» PROBLEM REQUIREMENTS
Would you copy only the lines below, beginning with the one that contains "- Per-exchange cost breakdown in logs" and running through the last entry line?
━━━━━ THE DATA
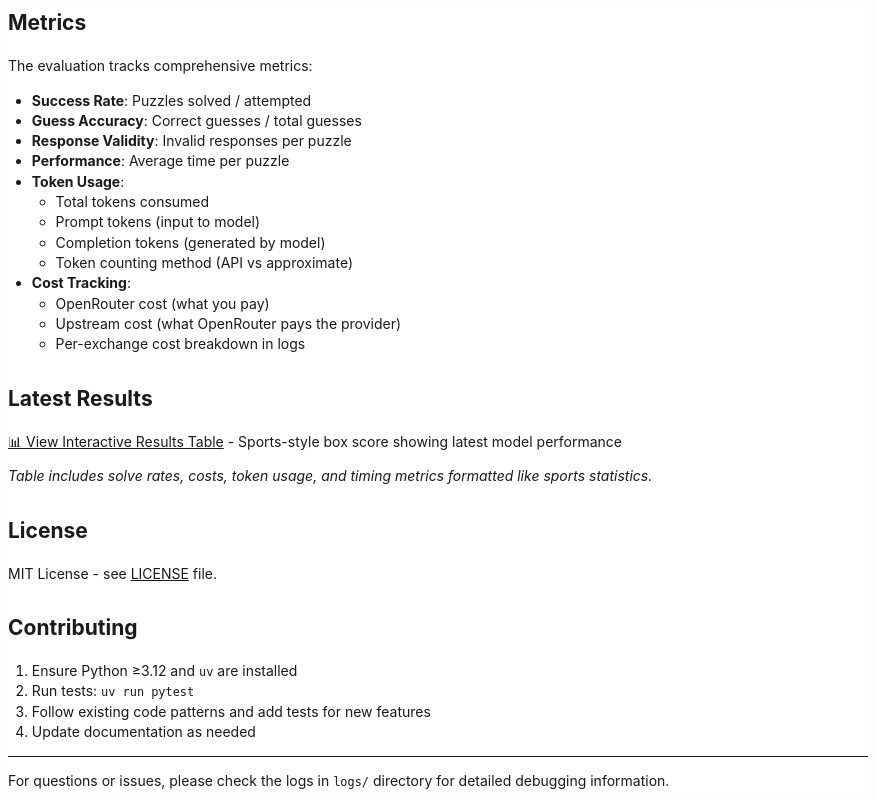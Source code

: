 ## Metrics

The evaluation tracks comprehensive metrics:

- **Success Rate**: Puzzles solved / attempted
- **Guess Accuracy**: Correct guesses / total guesses  
- **Response Validity**: Invalid responses per puzzle
- **Performance**: Average time per puzzle
- **Token Usage**: 
  - Total tokens consumed
  - Prompt tokens (input to model)
  - Completion tokens (generated by model)
  - Token counting method (API vs approximate)
- **Cost Tracking**:
  - OpenRouter cost (what you pay)
  - Upstream cost (what OpenRouter pays the provider)
  - Per-exchange cost breakdown in logs

## Latest Results

[📊 View Interactive Results Table](https://matsonj.github.io/eval-connections/) - Sports-style box score showing latest model performance

*Table includes solve rates, costs, token usage, and timing metrics formatted like sports statistics.*

## License

MIT License - see [LICENSE](LICENSE) file.

## Contributing

1. Ensure Python ≥3.12 and `uv` are installed
2. Run tests: `uv run pytest`
3. Follow existing code patterns and add tests for new features
4. Update documentation as needed

---

For questions or issues, please check the logs in `logs/` directory for detailed debugging information.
━━━━━━━━━━
» TASK RESULT
  - Per-exchange cost breakdown in logs

## Latest Results

[📊 View Interactive Results Table](https://matsonj.github.io/eval-connections/) - Sports-style box score showing latest model performance

*Table includes solve rates, costs, token usage, and timing metrics formatted like sports statistics.*

## License

MIT License - see [LICENSE](LICENSE) file.

## Contributing

1. Ensure Python ≥3.12 and `uv` are installed
2. Run tests: `uv run pytest`
3. Follow existing code patterns and add tests for new features
4. Update documentation as needed

---

For questions or issues, please check the logs in `logs/` directory for detailed debugging information.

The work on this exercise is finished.